Im Zuge der Umfrage haben Forscherinnen und Forscher von Eurac Research die Bedeutung der Globalisierung für Südtiroler Unternehmen sowie die möglichen Auswirkungen der aktuellen Covid-19-Krise auf Globalisierung und Digitalisierung genauer untersucht. Die Ergebnisse zeigen, dass die Globalisierung in erster Linie mit dem Zugang zu neuen Märkten, mit der Abnahme von Handelsbarrieren und einem besseren und schnelleren Austausch von Informationen in Verbindung gesetzt wird.
87 Prozent der Unternehmen erwarten, dass die aktuelle Situation den Prozess der Globalisierung vorantreiben dürfte, insbesondere bezüglich technologischer Aspekte, wie etwa der Digitalisierung. Rund ein Viertel der Unternehmen setzen aufgrund der aktuellen Notsituation bereits jetzt verstärkt auf neue Technologien und Verfahren. Dazu gehören die Nutzung von Internetkommunikationstools, Onlinevertrieb und Hauszustellung oder der sozialen Netzwerke.
Was die Handelsglobalisierung anbelangt, rechnen Südtiroler Unternehmen mit einem geringen Einfluss der Krise. Lediglich 16 Prozent erwarten eine Dezentralisierung der Märkte.
„Zwei Reaktionen stechen deutlich hervor.
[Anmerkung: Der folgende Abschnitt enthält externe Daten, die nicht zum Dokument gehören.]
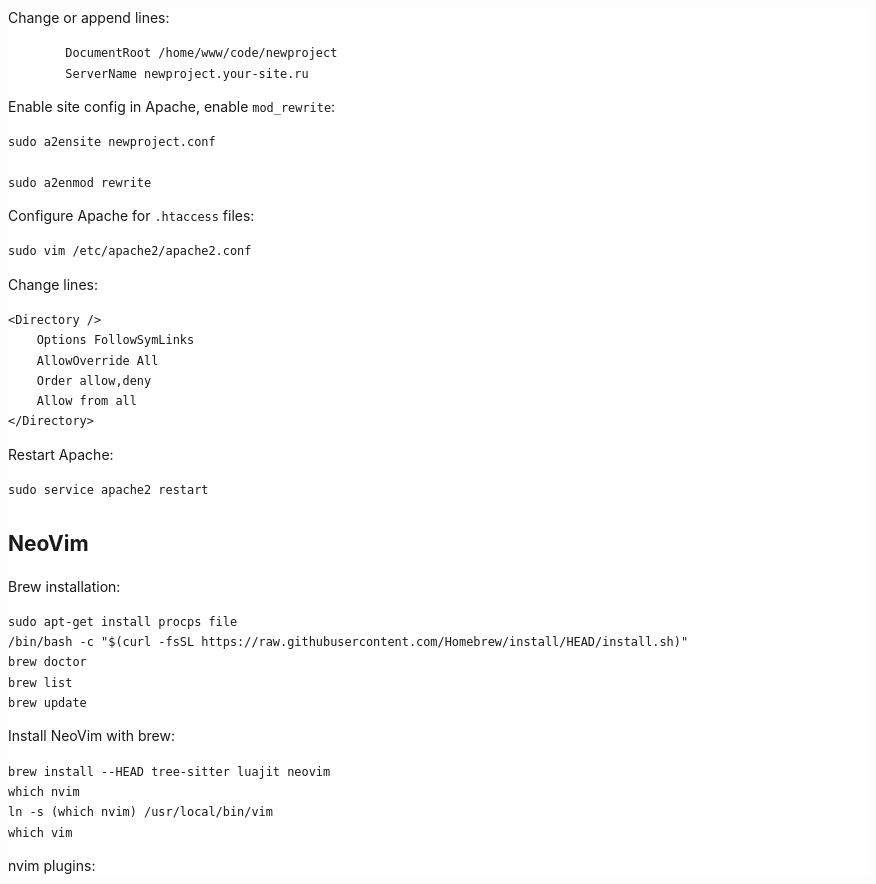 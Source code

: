 Change or append lines:

```
        DocumentRoot /home/www/code/newproject
        ServerName newproject.your-site.ru
```

Enable site config in Apache, enable `mod_rewrite`:

```
sudo a2ensite newproject.conf

sudo a2enmod rewrite
```

Configure Apache for `.htaccess` files:

```
sudo vim /etc/apache2/apache2.conf
```

Change lines:

```
<Directory />
    Options FollowSymLinks
    AllowOverride All
    Order allow,deny
    Allow from all
</Directory>
```

Restart Apache:

```
sudo service apache2 restart
```

## NeoVim

Brew installation:

```
sudo apt-get install procps file
/bin/bash -c "$(curl -fsSL https://raw.githubusercontent.com/Homebrew/install/HEAD/install.sh)"
brew doctor
brew list
brew update
```

Install NeoVim with brew:

```
brew install --HEAD tree-sitter luajit neovim
which nvim
ln -s (which nvim) /usr/local/bin/vim
which vim
```

nvim plugins:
Zum einen der Wille, regionale Kooperationen stärker auszubauen, zum anderen die Beschleunigung der Digitalisierung durch die Übernahme neuer Technologien“, fasst Harald Pechlaner, Leiter des Center for Advanced Studies von Eurac Research, zusammen.
Die Südtiroler Unternehmen gehen außerdem davon aus, dass die Krise Auswirkungen auf die gesellschaftliche und politische Dimension der Globalisierung haben dürfte. Fast ein Viertel gab an, dass die aktuelle Situation zu einer Neuordnung der Zivilgesellschaft führen könnte. Zudem gehen die Unternehmen davon aus, dass die Krise eher zu einer Schwächung als zu einer Stärkung der europäischen Integration beitragen dürfte.